• Material supplied:
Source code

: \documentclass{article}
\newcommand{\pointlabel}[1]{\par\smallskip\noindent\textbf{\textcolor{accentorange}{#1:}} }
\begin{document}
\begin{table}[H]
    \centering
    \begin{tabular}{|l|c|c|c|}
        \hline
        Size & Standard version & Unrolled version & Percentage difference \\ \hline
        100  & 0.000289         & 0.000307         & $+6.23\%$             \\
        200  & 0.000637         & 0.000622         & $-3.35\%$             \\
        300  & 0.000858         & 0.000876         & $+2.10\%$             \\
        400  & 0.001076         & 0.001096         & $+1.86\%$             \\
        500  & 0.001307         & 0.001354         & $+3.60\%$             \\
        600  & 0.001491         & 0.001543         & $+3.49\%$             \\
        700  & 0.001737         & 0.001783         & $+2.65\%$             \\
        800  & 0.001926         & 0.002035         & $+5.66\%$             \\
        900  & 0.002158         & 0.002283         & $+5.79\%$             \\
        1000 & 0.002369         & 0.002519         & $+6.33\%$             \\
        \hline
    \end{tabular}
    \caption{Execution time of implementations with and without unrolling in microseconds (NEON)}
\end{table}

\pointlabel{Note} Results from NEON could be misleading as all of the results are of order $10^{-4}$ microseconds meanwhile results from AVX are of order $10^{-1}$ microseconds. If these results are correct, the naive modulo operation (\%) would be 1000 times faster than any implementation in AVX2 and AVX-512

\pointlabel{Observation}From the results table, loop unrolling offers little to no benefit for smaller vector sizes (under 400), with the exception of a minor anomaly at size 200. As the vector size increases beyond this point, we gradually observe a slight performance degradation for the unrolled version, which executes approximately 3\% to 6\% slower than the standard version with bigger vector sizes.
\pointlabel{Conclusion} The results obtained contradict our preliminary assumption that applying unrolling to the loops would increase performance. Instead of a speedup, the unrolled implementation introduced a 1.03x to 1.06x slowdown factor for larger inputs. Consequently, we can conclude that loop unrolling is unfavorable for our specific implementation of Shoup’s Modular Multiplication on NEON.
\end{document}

• Exercise details: Would you please give all of the entries above once more, exactly as they are?

• Task result:
Source code

: \documentclass{article}
\newcommand{\pointlabel}[1]{\par\smallskip\noindent\textbf{\textcolor{accentorange}{#1:}} }
\begin{document}
\begin{table}[H]
    \centering
    \begin{tabular}{|l|c|c|c|}
        \hline
        Size & Standard version & Unrolled version & Percentage difference \\ \hline
        100  & 0.000289         & 0.000307         & $+6.23\%$             \\
        200  & 0.000637         & 0.000622         & $-3.35\%$             \\
        300  & 0.000858         & 0.000876         & $+2.10\%$             \\
        400  & 0.001076         & 0.001096         & $+1.86\%$             \\
        500  & 0.001307         & 0.001354         & $+3.60\%$             \\
        600  & 0.001491         & 0.001543         & $+3.49\%$             \\
        700  & 0.001737         & 0.001783         & $+2.65\%$             \\
        800  & 0.001926         & 0.002035         & $+5.66\%$             \\
        900  & 0.002158         & 0.002283         & $+5.79\%$             \\
        1000 & 0.002369         & 0.002519         & $+6.33\%$             \\
        \hline
    \end{tabular}
    \caption{Execution time of implementations with and without unrolling in microseconds (NEON)}
\end{table}

\pointlabel{Note} Results from NEON could be misleading as all of the results are of order $10^{-4}$ microseconds meanwhile results from AVX are of order $10^{-1}$ microseconds. If these results are correct, the naive modulo operation (\%) would be 1000 times faster than any implementation in AVX2 and AVX-512

\pointlabel{Observation}From the results table, loop unrolling offers little to no benefit for smaller vector sizes (under 400), with the exception of a minor anomaly at size 200. As the vector size increases beyond this point, we gradually observe a slight performance degradation for the unrolled version, which executes approximately 3\% to 6\% slower than the standard version with bigger vector sizes.
\pointlabel{Conclusion} The results obtained contradict our preliminary assumption that applying unrolling to the loops would increase performance. Instead of a speedup, the unrolled implementation introduced a 1.03x to 1.06x slowdown factor for larger inputs. Consequently, we can conclude that loop unrolling is unfavorable for our specific implementation of Shoup’s Modular Multiplication on NEON.
\end{document}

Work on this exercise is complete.